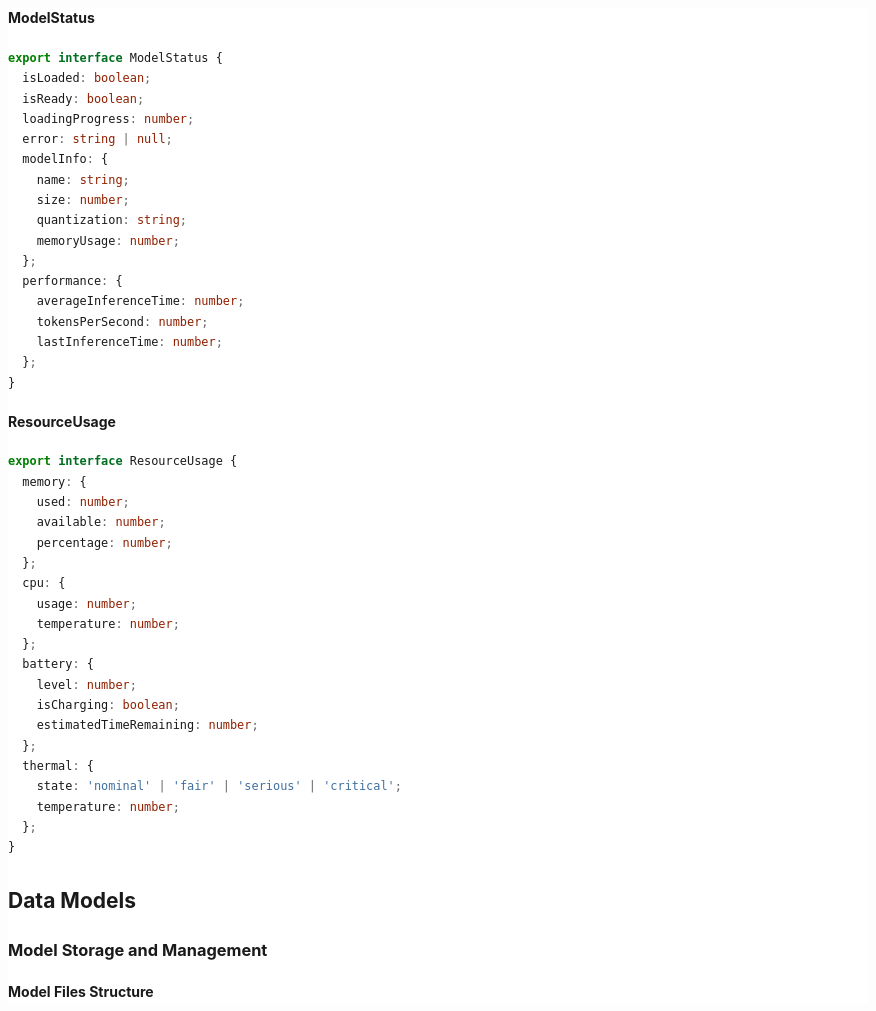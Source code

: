 #### ModelStatus

```typescript
export interface ModelStatus {
  isLoaded: boolean;
  isReady: boolean;
  loadingProgress: number;
  error: string | null;
  modelInfo: {
    name: string;
    size: number;
    quantization: string;
    memoryUsage: number;
  };
  performance: {
    averageInferenceTime: number;
    tokensPerSecond: number;
    lastInferenceTime: number;
  };
}
```

#### ResourceUsage

```typescript
export interface ResourceUsage {
  memory: {
    used: number;
    available: number;
    percentage: number;
  };
  cpu: {
    usage: number;
    temperature: number;
  };
  battery: {
    level: number;
    isCharging: boolean;
    estimatedTimeRemaining: number;
  };
  thermal: {
    state: 'nominal' | 'fair' | 'serious' | 'critical';
    temperature: number;
  };
}
```

## Data Models

### Model Storage and Management

#### Model Files Structure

━━━━━━━━━━━━━━━━

INSTRUCTIONS FOR THE TASK: Please copy each line of the entries in which the word "interface" shows up.

ANSWER SPACE:
export interface ModelStatus {
export interface ResourceUsage {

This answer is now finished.